Plusieurs fois, sur la côte, des embarcations ont été empêchées de partir par la police. "La consigne, c'est d'éloigner ensuite les migrants des dunes et des plages", détaille à franceinfo Véronique Deprez-Boudier, sous-préfète du Pas-de-Calais, qui précise que seules les personnes identifiées ou suspectées d'être des passeurs sont interpellées par la PAF.  Pour les autres, une mise à l'abri est proposée, assure la sous-préfète, "notamment aux mineurs isolés et aux personnes fragiles". Sur place, les policiers ont une marge de manœuvre réduite : les interceptions doivent se limiter aux mises à l'eau, "car se balader dans les dunes n'est pas un délit", rappelle Véronique Deprez-Boudier. Et si les migrants parviennent à prendre la mer ? "Pour nous, c'est terminé, c'est le droit maritime qui s'applique", tranche-t-elle.

Trop peu d'alternatives à la traversée

A Calais, où les rondes de CRS sont permanentes, subsistent environ 2 500 migrants, d'après les associations. "L'accueil est presque inexistant, notre travail est rendu très difficile", déplore Pierre Roques, responsable à l'association L'Auberge des migrants. Assis à l'entrée du hangar qui accueille cinq organisations, dont le réseau d'aide aux migrants Utopia 56, le Centre des femmes réfugiées et une cuisine solidaire, le trentenaire aux yeux fatigués décrit les dernières mutations du phénomène migratoire.

"La frontière (à Calais) est militarisée, encore plus depuis le Brexit, raconte-t-il. Mais à côté de ça, les exilés sont délogés presque toutes les semaines. C'est sûr que rien ne les encourage à rester ici.Poussés vers la périphérie de Calais, les migrants voient leurs tentes lacérées et saisies à chaque démantèlement de camp. La distribution de nourriture est strictement encadrée, et les autorités se dressent parfois sur le chemin des associations. "En 2020, on a reçu 97 amendes pour non-respect du confinement", s'étonne encore Pierre Roques. Mi-septembre, la distribution d'eau potable a été interrompue par des enrochements sur le chemin, déposés là par la mairie de Calais.

Un jeune migrant érythréen regagne le centre-ville de Wimereux (Pas-de-Calais), le 21 septembre 2021. (PIERRE-LOUIS CARON / FRANCEINFO)

"Il faut rester pragmatique, ces gens sont là, on se demande simplement comment les aider", explique Pierre Roques au sujet des migrants. Le recours à des embarcations ne l'étonne plus. "Tout est une question d'argent", analyse-t-il. Les exilés les plus pauvres, eux, continuent à viser les camions. Les plus aisés peuvent espérer passer en bateau, "surtout que les prix ont chuté avec l'explosion de la demande".

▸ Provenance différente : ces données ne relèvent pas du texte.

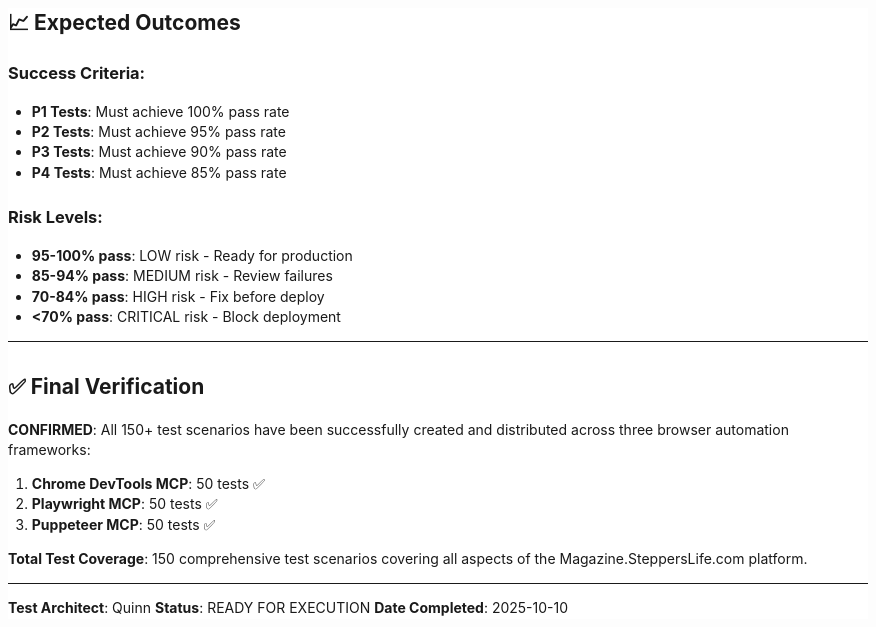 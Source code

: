 
## 📈 Expected Outcomes

### Success Criteria:
- **P1 Tests**: Must achieve 100% pass rate
- **P2 Tests**: Must achieve 95% pass rate
- **P3 Tests**: Must achieve 90% pass rate
- **P4 Tests**: Must achieve 85% pass rate

### Risk Levels:
- **95-100% pass**: LOW risk - Ready for production
- **85-94% pass**: MEDIUM risk - Review failures
- **70-84% pass**: HIGH risk - Fix before deploy
- **<70% pass**: CRITICAL risk - Block deployment

---

## ✅ Final Verification

**CONFIRMED**: All 150+ test scenarios have been successfully created and distributed across three browser automation frameworks:

1. **Chrome DevTools MCP**: 50 tests ✅
2. **Playwright MCP**: 50 tests ✅
3. **Puppeteer MCP**: 50 tests ✅

**Total Test Coverage**: 150 comprehensive test scenarios covering all aspects of the Magazine.SteppersLife.com platform.

---

**Test Architect**: Quinn
**Status**: READY FOR EXECUTION
**Date Completed**: 2025-10-10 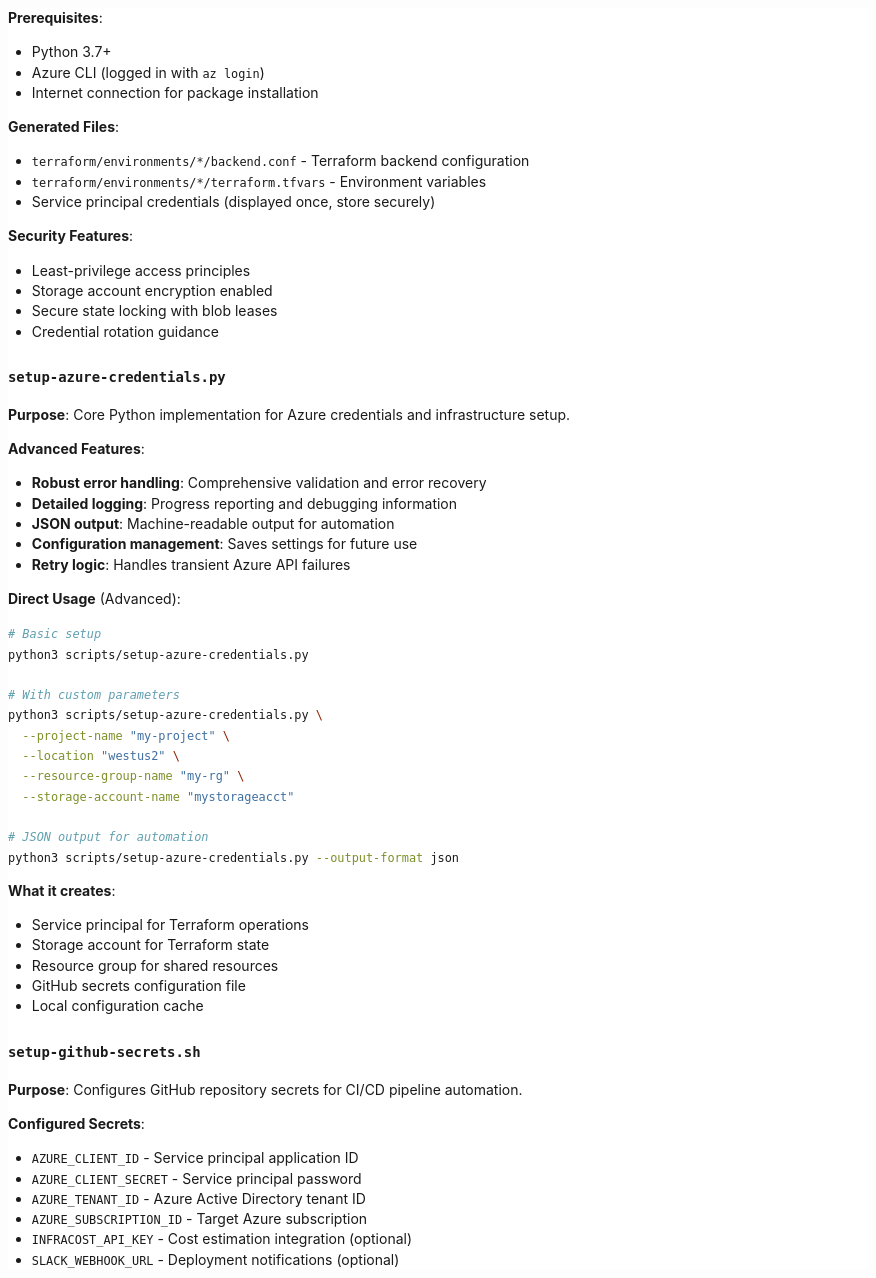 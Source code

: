 **Prerequisites**:
- Python 3.7+
- Azure CLI (logged in with `az login`)
- Internet connection for package installation

**Generated Files**:
- `terraform/environments/*/backend.conf` - Terraform backend configuration
- `terraform/environments/*/terraform.tfvars` - Environment variables
- Service principal credentials (displayed once, store securely)

**Security Features**:
- Least-privilege access principles
- Storage account encryption enabled
- Secure state locking with blob leases
- Credential rotation guidance

### `setup-azure-credentials.py`

**Purpose**: Core Python implementation for Azure credentials and infrastructure setup.

**Advanced Features**:
- **Robust error handling**: Comprehensive validation and error recovery
- **Detailed logging**: Progress reporting and debugging information
- **JSON output**: Machine-readable output for automation
- **Configuration management**: Saves settings for future use
- **Retry logic**: Handles transient Azure API failures

**Direct Usage** (Advanced):
```bash
# Basic setup
python3 scripts/setup-azure-credentials.py

# With custom parameters
python3 scripts/setup-azure-credentials.py \
  --project-name "my-project" \
  --location "westus2" \
  --resource-group-name "my-rg" \
  --storage-account-name "mystorageacct"

# JSON output for automation
python3 scripts/setup-azure-credentials.py --output-format json
```

**What it creates**:
- Service principal for Terraform operations
- Storage account for Terraform state
- Resource group for shared resources
- GitHub secrets configuration file
- Local configuration cache

### `setup-github-secrets.sh`

**Purpose**: Configures GitHub repository secrets for CI/CD pipeline automation.

**Configured Secrets**:
- `AZURE_CLIENT_ID` - Service principal application ID
- `AZURE_CLIENT_SECRET` - Service principal password
- `AZURE_TENANT_ID` - Azure Active Directory tenant ID
- `AZURE_SUBSCRIPTION_ID` - Target Azure subscription
- `INFRACOST_API_KEY` - Cost estimation integration (optional)
- `SLACK_WEBHOOK_URL` - Deployment notifications (optional)
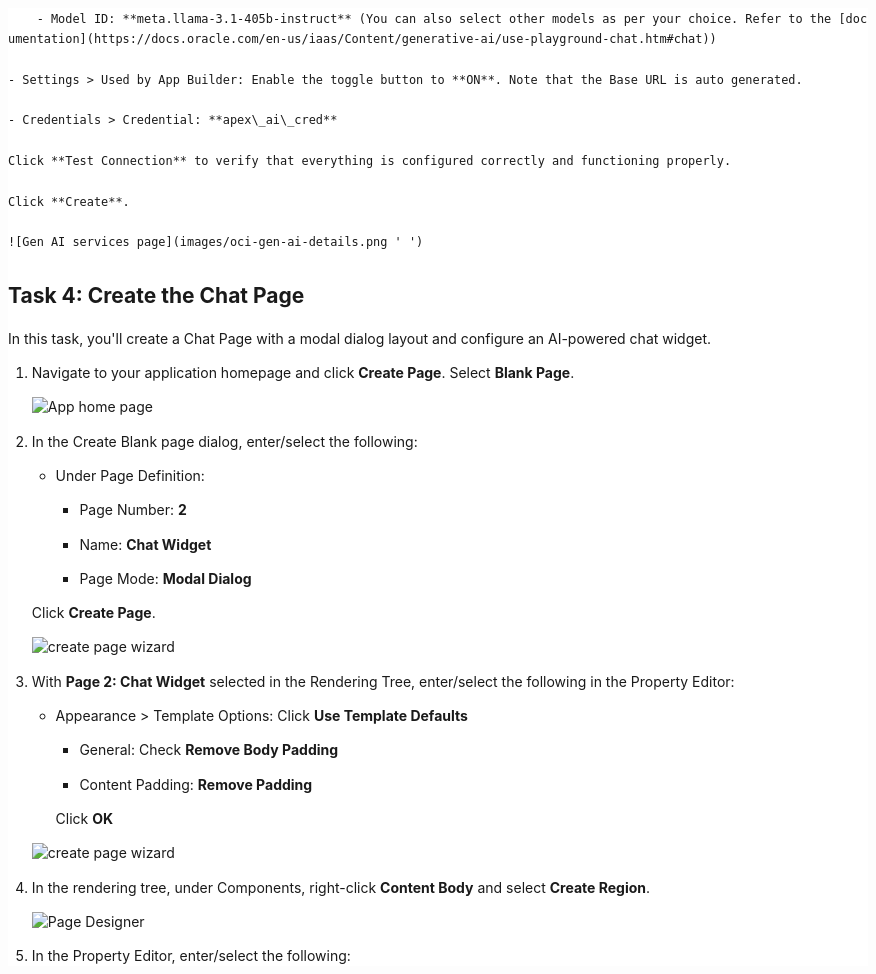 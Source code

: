         - Model ID: **meta.llama-3.1-405b-instruct** (You can also select other models as per your choice. Refer to the [documentation](https://docs.oracle.com/en-us/iaas/Content/generative-ai/use-playground-chat.htm#chat))

    - Settings > Used by App Builder: Enable the toggle button to **ON**. Note that the Base URL is auto generated.

    - Credentials > Credential: **apex\_ai\_cred**

    Click **Test Connection** to verify that everything is configured correctly and functioning properly.

    Click **Create**.

    ![Gen AI services page](images/oci-gen-ai-details.png ' ')

## Task 4: Create the Chat Page

In this task, you'll create a Chat Page with a modal dialog layout and configure an AI-powered chat widget.

1. Navigate to your application homepage and click **Create Page**. Select **Blank Page**.

    ![App home page](images/create-blank-page.png ' ')

2. In the Create Blank page dialog, enter/select the following:

    - Under Page Definition:

        - Page Number: **2**

        - Name: **Chat Widget**

        - Page Mode: **Modal Dialog**

    Click **Create Page**.

    ![create page wizard](images/learn-more.png ' ')

3. With **Page 2: Chat Widget** selected in the Rendering Tree, enter/select the following in the Property Editor:

    - Appearance > Template Options: Click **Use Template Defaults**

        - General: Check **Remove Body Padding**

        - Content Padding: **Remove Padding**

        Click **OK**

    ![create page wizard](images/learn-more-template.png ' ')

4. In the rendering tree, under Components, right-click **Content Body** and select **Create Region**.

    ![Page Designer](images/create-region5.png ' ')

5. In the Property Editor, enter/select the following:
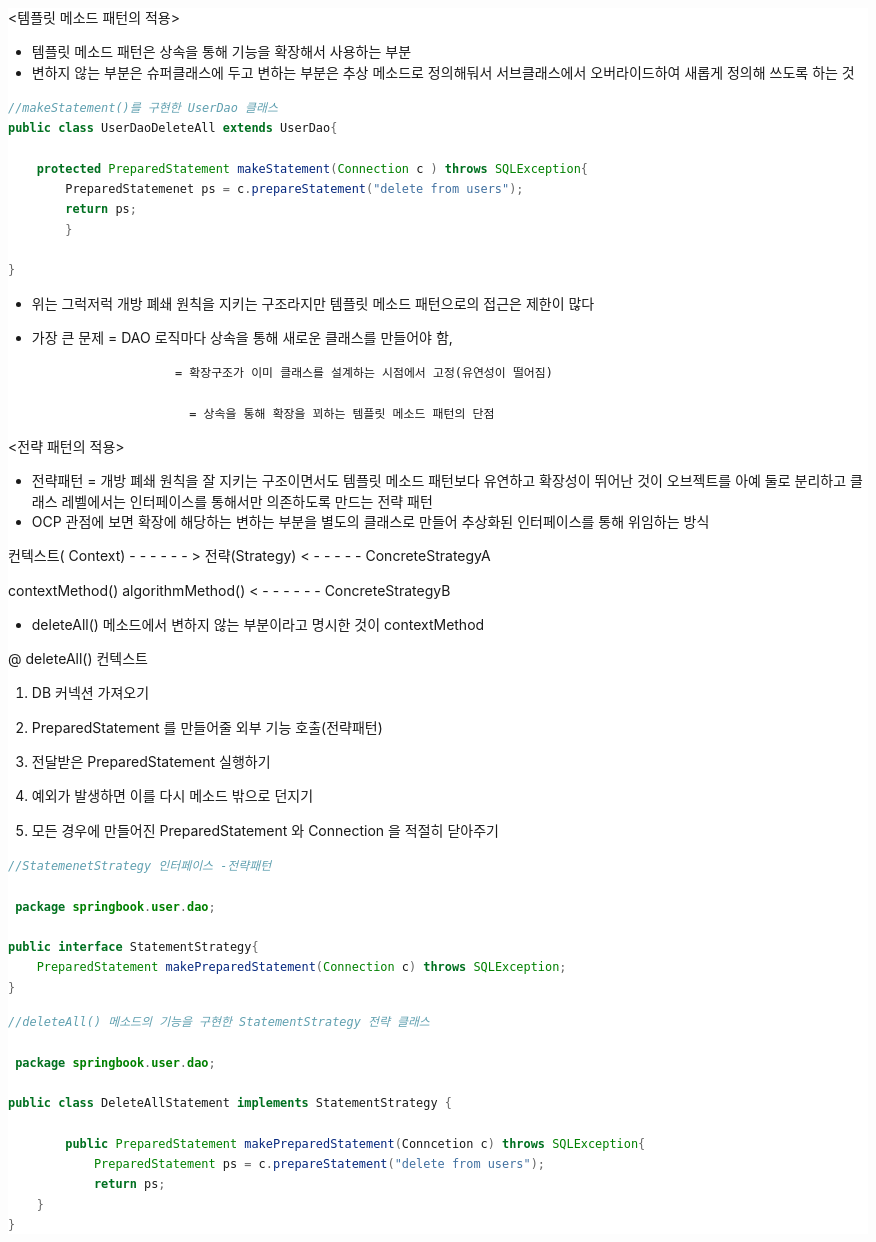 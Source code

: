 <템플릿 메소드 패턴의 적용>

- 템플릿 메소드 패턴은 상속을 통해 기능을 확장해서 사용하는 부분
- 변하지 않는 부분은 슈퍼클래스에 두고 변하는 부분은 추상 메소드로 정의해둬서 서브클래스에서 오버라이드하여 새롭게 정의해 쓰도록 하는 것

```java
//makeStatement()를 구현한 UserDao 클래스
public class UserDaoDeleteAll extends UserDao{

	protected PreparedStatement makeStatement(Connection c ) throws SQLException{
		PreparedStatemenet ps = c.prepareStatement("delete from users");
		return ps;
		}

}
```

- 위는 그럭저럭 개방 폐쇄 원칙을 지키는 구조라지만 템플릿 메소드 패턴으로의 접근은 제한이 많다
- 가장 큰 문제 = DAO 로직마다 상속을 통해 새로운 클래스를 만들어야 함,

                          = 확장구조가 이미 클래스를 설계하는 시점에서 고정(유연성이 떨어짐)

                            = 상속을 통해 확장을 꾀하는 템플릿 메소드 패턴의 단점

<전략 패턴의 적용>

- 전략패턴  = 개방 폐쇄 원칙을 잘 지키는 구조이면서도 템플릿 메소드 패턴보다 유연하고 확장성이 뛰어난 것이 오브젝트를 아예 둘로 분리하고 클래스 레벨에서는 인터페이스를 통해서만 의존하도록 만드는 전략 패턴
- OCP 관점에 보면 확장에 해당하는 변하는 부분을 별도의 클래스로 만들어 추상화된 인터페이스를 통해 위임하는 방식

컨텍스트( Context)  - - - - - - > 전략(Strategy)           < - - - - - ConcreteStrategyA

 contextMethod()                        algorithmMethod()   < - - - - - - ConcreteStrategyB

- deleteAll() 메소드에서 변하지 않는 부분이라고 명시한 것이 contextMethod

@ deleteAll() 컨텍스트

1) DB 커넥션 가져오기

2) PreparedStatement 를 만들어줄 외부 기능 호출(전략패턴)

3) 전달받은 PreparedStatement 실행하기

4) 예외가 발생하면 이를 다시 메소드 밖으로 던지기

5) 모든 경우에 만들어진 PreparedStatement 와 Connection 을 적절히 닫아주기

```java
//StatemenetStrategy 인터페이스 -전략패턴

 package springbook.user.dao;

public interface StatementStrategy{
	PreparedStatement makePreparedStatement(Connection c) throws SQLException;
}
```

```java
//deleteAll() 메소드의 기능을 구현한 StatementStrategy 전략 클래스

 package springbook.user.dao;

public class DeleteAllStatement implements StatementStrategy {

		public PreparedStatement makePreparedStatement(Conncetion c) throws SQLException{
			PreparedStatement ps = c.prepareStatement("delete from users");
			return ps;
	}
}
```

Toujours plus loin de Calais, les départs en bateau compliquent néanmoins la tâche des associatifs. "On ne peut pas tourner le dos à ce phénomène, mais on n'a pas de moyens d'agir sur la côte boulonnaise par exemple", déplore-t-on dans le hangar à Calais. Des tracts en anglais, où figurent les numéros d'urgence à appeler en mer, sont depuis peu distribués au sein des communautés. 

Sur la Côte d'Opale, personne ne s'attend à un arrêt des traversées dans les mois à venir, malgré la fin des beaux jours. "On récupère toujours des gens trempés sur les plages, et les maraudes 'hypothermie' vont être multipliées", détaille Pierre Roques. En mer, les sauveteurs du Nord et du Pas-de-Calais se préparent à des interventions peut-être moins fréquentes, mais plus sensibles d'un point de vue médical. Sur la terre ferme, l'heure est à la constitution de stocks de bois, un allié essentiel pour affronter l'hiver dans les campements qui se reforment, sans cesse, tout le long du littoral.